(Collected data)
┌────────
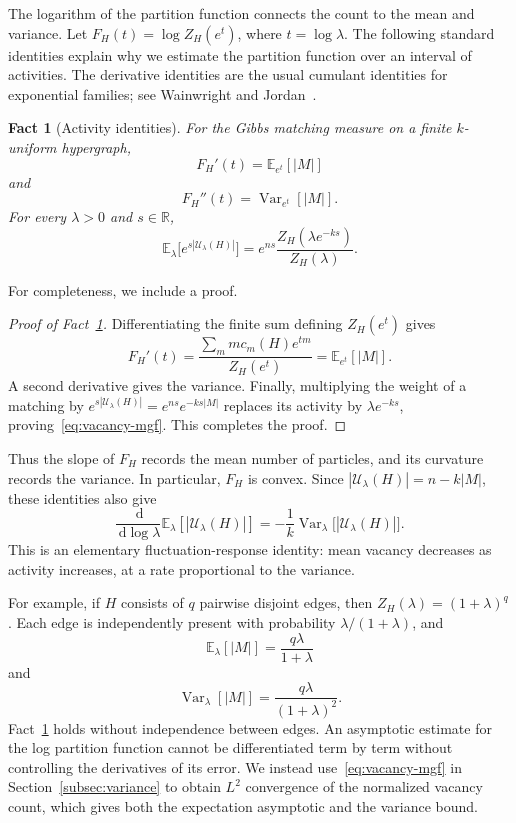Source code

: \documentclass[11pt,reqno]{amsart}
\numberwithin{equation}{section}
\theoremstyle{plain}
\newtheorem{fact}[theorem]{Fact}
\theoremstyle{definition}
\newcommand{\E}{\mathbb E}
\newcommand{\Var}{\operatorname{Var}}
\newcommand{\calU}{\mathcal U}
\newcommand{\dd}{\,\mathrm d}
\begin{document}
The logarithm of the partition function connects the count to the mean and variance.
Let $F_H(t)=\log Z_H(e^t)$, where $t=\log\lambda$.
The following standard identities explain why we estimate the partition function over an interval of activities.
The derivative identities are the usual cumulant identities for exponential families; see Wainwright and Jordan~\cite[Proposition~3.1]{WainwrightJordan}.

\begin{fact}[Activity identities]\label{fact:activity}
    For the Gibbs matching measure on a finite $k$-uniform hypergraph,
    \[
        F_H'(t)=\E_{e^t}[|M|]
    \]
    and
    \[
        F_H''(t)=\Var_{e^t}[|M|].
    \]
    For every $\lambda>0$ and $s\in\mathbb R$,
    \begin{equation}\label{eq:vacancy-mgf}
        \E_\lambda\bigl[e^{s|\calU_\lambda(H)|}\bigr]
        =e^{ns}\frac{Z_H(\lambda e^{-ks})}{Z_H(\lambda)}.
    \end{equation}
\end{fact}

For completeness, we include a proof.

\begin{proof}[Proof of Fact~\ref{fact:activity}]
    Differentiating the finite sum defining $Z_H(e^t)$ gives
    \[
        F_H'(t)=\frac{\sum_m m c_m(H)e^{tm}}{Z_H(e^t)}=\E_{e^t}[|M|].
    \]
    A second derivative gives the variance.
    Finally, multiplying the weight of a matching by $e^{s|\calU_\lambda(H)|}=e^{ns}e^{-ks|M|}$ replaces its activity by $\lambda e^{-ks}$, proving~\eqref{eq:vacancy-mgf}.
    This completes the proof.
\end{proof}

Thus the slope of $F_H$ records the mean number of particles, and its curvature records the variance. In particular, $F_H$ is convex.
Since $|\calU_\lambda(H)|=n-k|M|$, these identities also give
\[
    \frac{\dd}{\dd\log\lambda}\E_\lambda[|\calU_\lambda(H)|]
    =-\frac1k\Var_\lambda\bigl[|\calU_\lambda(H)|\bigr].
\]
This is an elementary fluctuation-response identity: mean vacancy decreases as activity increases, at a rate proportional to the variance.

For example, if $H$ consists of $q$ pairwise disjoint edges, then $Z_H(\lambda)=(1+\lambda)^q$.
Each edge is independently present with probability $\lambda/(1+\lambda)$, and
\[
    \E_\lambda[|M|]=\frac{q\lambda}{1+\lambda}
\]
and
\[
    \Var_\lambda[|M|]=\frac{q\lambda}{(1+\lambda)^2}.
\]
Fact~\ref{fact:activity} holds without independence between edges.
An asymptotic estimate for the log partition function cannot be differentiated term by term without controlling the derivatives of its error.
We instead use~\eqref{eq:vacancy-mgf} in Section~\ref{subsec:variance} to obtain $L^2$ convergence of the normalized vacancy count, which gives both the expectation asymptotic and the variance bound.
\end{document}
└────────
Task directions:
For each line in the data that holds the word "theoremstyle", copy the line.

Answer to the problem:
\theoremstyle{plain}
\theoremstyle{definition}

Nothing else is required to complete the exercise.